Could you return all of the entries word for word, minus any pictures?

(Dataset records)
=== Begin Enclosure ===

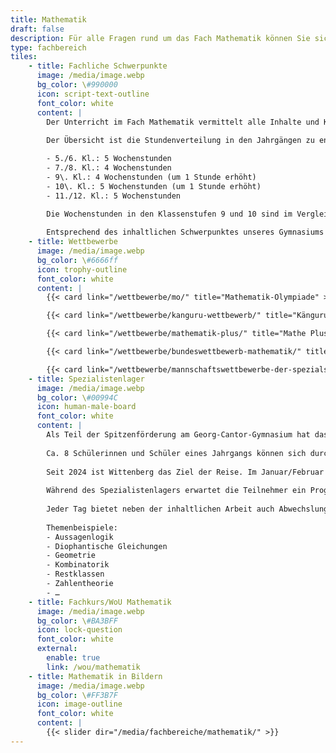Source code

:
 ```yaml
---
title: Mathematik
draft: false
description: Für alle Fragen rund um das Fach Mathematik können Sie sich an mathematik@cantor-gymnasium.de wenden.
type: fachbereich
tiles:
    - title: Fachliche Schwerpunkte
      image: /media/image.webp
      bg_color: \#990000
      icon: script-text-outline
      font_color: white
      content: |
        Der Unterricht im Fach Mathematik vermittelt alle Inhalte und Kompetenzen, die der Lehrplan des Landes Sachsen-Anhalt vorgibt. Aufgrund es inhaltlichen Schwerpunktes der Schule, werden die Themen jedoch auf einem deutlich höheren Niveau und tiefgründiger unterrichtet als an anderen Schulen. In allen Jahrgängen gibt es ergänzende oder weiterführende Inhalte, die im schulinternen Curriculum festgeschrieben sind.  
          
        Der Übersicht ist die Stundenverteilung in den Jahrgängen zu entnehmen:

        - 5./6. Kl.: 5 Wochenstunden
        - 7./8. Kl.: 4 Wochenstunden
        - 9\. Kl.: 4 Wochenstunden (um 1 Stunde erhöht)
        - 10\. Kl.: 5 Wochenstunden (um 1 Stunde erhöht)
        - 11./12. Kl.: 5 Wochenstunden

        Die Wochenstunden in den Klassenstufen 9 und 10 sind im Vergleich zu anderen Gymnasien um eine Stunde erhöht, um den Inhalten des Lehrplans voll gerecht werden zu können und auf die Oberstufe optimal vorzubereiten.  
          
        Entsprechend des inhaltlichen Schwerpunktes unseres Gymnasiums und des Anliegens, die allgemeine Studierfähigkeit zu fördern, belegen alle Schülerinnen und Schüler in der Oberstufe einen Mathematikkurs auf erhöhtem Anforderungsniveau. Zur Vorbereitung auf die Oberstufe werden bereits in der Klassenstufe 10 leistungshomogene Mathematikkurse gebildet, die in der Regel von den zukünftigen Fachlehrern der Oberstufe geführt werden. Die Kurse teilen sich auf in einen Profilkurs sowie zwei reguläre Kurse. Die Teilnehmer beider Kursarten können am Ende das Abitur auf grundlegendem oder erhöhtem Niveau ablegen. Im Profilkurs bekommen die Schülerinnen und Schüler eine vertiefte mathematische Ausbildung, die in Teilen über die Schulmathematik hinausgeht. In den beiden regulären Kursen liegt der Fokus stärker auf dem intensiven Üben der Inhalte des Fachlehrplans und der Prüfungsvorbereitung.
    - title: Wettbewerbe
      image: /media/image.webp
      bg_color: \#6666ff
      icon: trophy-outline
      font_color: white
      content: |
        {{< card link="/wettbewerbe/mo/" title="Mathematik-Olympiade" >}}

        {{< card link="/wettbewerbe/kanguru-wettbewerb/" title="Känguru-Wettbewerb" >}}

        {{< card link="/wettbewerbe/mathematik-plus/" title="Mathe Plus" >}}

        {{< card link="/wettbewerbe/bundeswettbewerb-mathematik/" title="Bundeswettbewerb Mathematik" >}}

        {{< card link="/wettbewerbe/mannschaftswettbewerbe-der-spezialschulen/" title="Mannschaftswettbewerbe der Spezialschulen" >}}
    - title: Spezialistenlager
      image: /media/image.webp
      bg_color: \#00994C
      icon: human-male-board
      font_color: white
      content: |
        Als Teil der Spitzenförderung am Georg-Cantor-Gymnasium hat das Spezialistenlager eine lange Tradition. Für eine Woche nehmen dabei die besten Mathematikerinnen und Mathematiker unserer Schule an einer gemeinsamen Fahrt teil, um sich unter besten Bedingungen fachlich weiterzubilden und austauschen zu können.  
          
        Ca. 8 Schülerinnen und Schüler eines Jahrgangs können sich durch ihre Leistungen in der zweiten Runde der Mathematikolympiade oder durch die Empfehlung ihrer Lehrkraft im Fach Mathematik qualifizieren.  
          
        Seit 2024 ist Wittenberg das Ziel der Reise. Im Januar/Februar verbringen drei Lehrkräfte unseres Gymnasiums je eine Woche mit Schülerinnen und Schülern der Klassenstufen 5-7 bzw. 8-11 in der dortigen Jugendherberge.  
          
        Während des Spezialistenlagers erwartet die Teilnehmer ein Programm, das den fachlichen Fokus ganz auf die Mathematik legt. In Vorträgen der Lehrkräfte werden Einblicke in mathematische Themen gegeben, die nicht Teil des Lehrplans sind, jedoch Interesse am Fach fördern sollen oder hilfreich bei Wettbewerben sein können. Die meiste Zeit kommen die Schülerinnen und Schüler in kleinen Jahrgangsgruppen zusammen, um Lösungsstrategien kennenzulernen und gemeinsam an herausfordernden Aufgaben zu arbeiten. Das Spezialistenlager der Jahrgänge 8-11 wird außerdem durch den Besuch einer universitären Einrichtung ergänzt.  
          
        Jeder Tag bietet neben der inhaltlichen Arbeit auch Abwechslung durch Freizeitangebote, die die Gemeinschaft stärken sollen, und Ruhephasen.  
          
        Themenbeispiele:
        - Aussagenlogik
        - Diophantische Gleichungen
        - Geometrie
        - Kombinatorik 
        - Restklassen
        - Zahlentheorie
        - …
    - title: Fachkurs/WoU Mathematik
      image: /media/image.webp
      bg_color: \#BA3BFF
      icon: lock-question
      font_color: white
      external:
        enable: true
        link: /wou/mathematik
    - title: Mathematik in Bildern
      image: /media/image.webp
      bg_color: \#FF3B7F
      icon: image-outline
      font_color: white
      content: |
        {{< slider dir="/media/fachbereiche/mathematik/" >}}
---
```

=== End Enclosure ===

Answer section ::
Source code

:
 ```yaml
---
title: Mathematik
draft: false
description: Für alle Fragen rund um das Fach Mathematik können Sie sich an mathematik@cantor-gymnasium.de wenden.
type: fachbereich
tiles:
    - title: Fachliche Schwerpunkte
      image: /media/image.webp
      bg_color: \#990000
      icon: script-text-outline
      font_color: white
      content: |
        Der Unterricht im Fach Mathematik vermittelt alle Inhalte und Kompetenzen, die der Lehrplan des Landes Sachsen-Anhalt vorgibt. Aufgrund es inhaltlichen Schwerpunktes der Schule, werden die Themen jedoch auf einem deutlich höheren Niveau und tiefgründiger unterrichtet als an anderen Schulen. In allen Jahrgängen gibt es ergänzende oder weiterführende Inhalte, die im schulinternen Curriculum festgeschrieben sind.  
          
        Der Übersicht ist die Stundenverteilung in den Jahrgängen zu entnehmen:

        - 5./6. Kl.: 5 Wochenstunden
        - 7./8. Kl.: 4 Wochenstunden
        - 9\. Kl.: 4 Wochenstunden (um 1 Stunde erhöht)
        - 10\. Kl.: 5 Wochenstunden (um 1 Stunde erhöht)
        - 11./12. Kl.: 5 Wochenstunden

        Die Wochenstunden in den Klassenstufen 9 und 10 sind im Vergleich zu anderen Gymnasien um eine Stunde erhöht, um den Inhalten des Lehrplans voll gerecht werden zu können und auf die Oberstufe optimal vorzubereiten.  
          
        Entsprechend des inhaltlichen Schwerpunktes unseres Gymnasiums und des Anliegens, die allgemeine Studierfähigkeit zu fördern, belegen alle Schülerinnen und Schüler in der Oberstufe einen Mathematikkurs auf erhöhtem Anforderungsniveau. Zur Vorbereitung auf die Oberstufe werden bereits in der Klassenstufe 10 leistungshomogene Mathematikkurse gebildet, die in der Regel von den zukünftigen Fachlehrern der Oberstufe geführt werden. Die Kurse teilen sich auf in einen Profilkurs sowie zwei reguläre Kurse. Die Teilnehmer beider Kursarten können am Ende das Abitur auf grundlegendem oder erhöhtem Niveau ablegen. Im Profilkurs bekommen die Schülerinnen und Schüler eine vertiefte mathematische Ausbildung, die in Teilen über die Schulmathematik hinausgeht. In den beiden regulären Kursen liegt der Fokus stärker auf dem intensiven Üben der Inhalte des Fachlehrplans und der Prüfungsvorbereitung.
    - title: Wettbewerbe
      image: /media/image.webp
      bg_color: \#6666ff
      icon: trophy-outline
      font_color: white
      content: |
        {{< card link="/wettbewerbe/mo/" title="Mathematik-Olympiade" >}}

        {{< card link="/wettbewerbe/kanguru-wettbewerb/" title="Känguru-Wettbewerb" >}}

        {{< card link="/wettbewerbe/mathematik-plus/" title="Mathe Plus" >}}

        {{< card link="/wettbewerbe/bundeswettbewerb-mathematik/" title="Bundeswettbewerb Mathematik" >}}

        {{< card link="/wettbewerbe/mannschaftswettbewerbe-der-spezialschulen/" title="Mannschaftswettbewerbe der Spezialschulen" >}}
    - title: Spezialistenlager
      image: /media/image.webp
      bg_color: \#00994C
      icon: human-male-board
      font_color: white
      content: |
        Als Teil der Spitzenförderung am Georg-Cantor-Gymnasium hat das Spezialistenlager eine lange Tradition. Für eine Woche nehmen dabei die besten Mathematikerinnen und Mathematiker unserer Schule an einer gemeinsamen Fahrt teil, um sich unter besten Bedingungen fachlich weiterzubilden und austauschen zu können.  
          
        Ca. 8 Schülerinnen und Schüler eines Jahrgangs können sich durch ihre Leistungen in der zweiten Runde der Mathematikolympiade oder durch die Empfehlung ihrer Lehrkraft im Fach Mathematik qualifizieren.  
          
        Seit 2024 ist Wittenberg das Ziel der Reise. Im Januar/Februar verbringen drei Lehrkräfte unseres Gymnasiums je eine Woche mit Schülerinnen und Schülern der Klassenstufen 5-7 bzw. 8-11 in der dortigen Jugendherberge.  
          
        Während des Spezialistenlagers erwartet die Teilnehmer ein Programm, das den fachlichen Fokus ganz auf die Mathematik legt. In Vorträgen der Lehrkräfte werden Einblicke in mathematische Themen gegeben, die nicht Teil des Lehrplans sind, jedoch Interesse am Fach fördern sollen oder hilfreich bei Wettbewerben sein können. Die meiste Zeit kommen die Schülerinnen und Schüler in kleinen Jahrgangsgruppen zusammen, um Lösungsstrategien kennenzulernen und gemeinsam an herausfordernden Aufgaben zu arbeiten. Das Spezialistenlager der Jahrgänge 8-11 wird außerdem durch den Besuch einer universitären Einrichtung ergänzt.  
          
        Jeder Tag bietet neben der inhaltlichen Arbeit auch Abwechslung durch Freizeitangebote, die die Gemeinschaft stärken sollen, und Ruhephasen.  
          
        Themenbeispiele:
        - Aussagenlogik
        - Diophantische Gleichungen
        - Geometrie
        - Kombinatorik 
        - Restklassen
        - Zahlentheorie
        - …
    - title: Fachkurs/WoU Mathematik
      image: /media/image.webp
      bg_color: \#BA3BFF
      icon: lock-question
      font_color: white
      external:
        enable: true
        link: /wou/mathematik
    - title: Mathematik in Bildern
      image: /media/image.webp
      bg_color: \#FF3B7F
      icon: image-outline
      font_color: white
      content: |
        {{< slider dir="/media/fachbereiche/mathematik/" >}}
---
```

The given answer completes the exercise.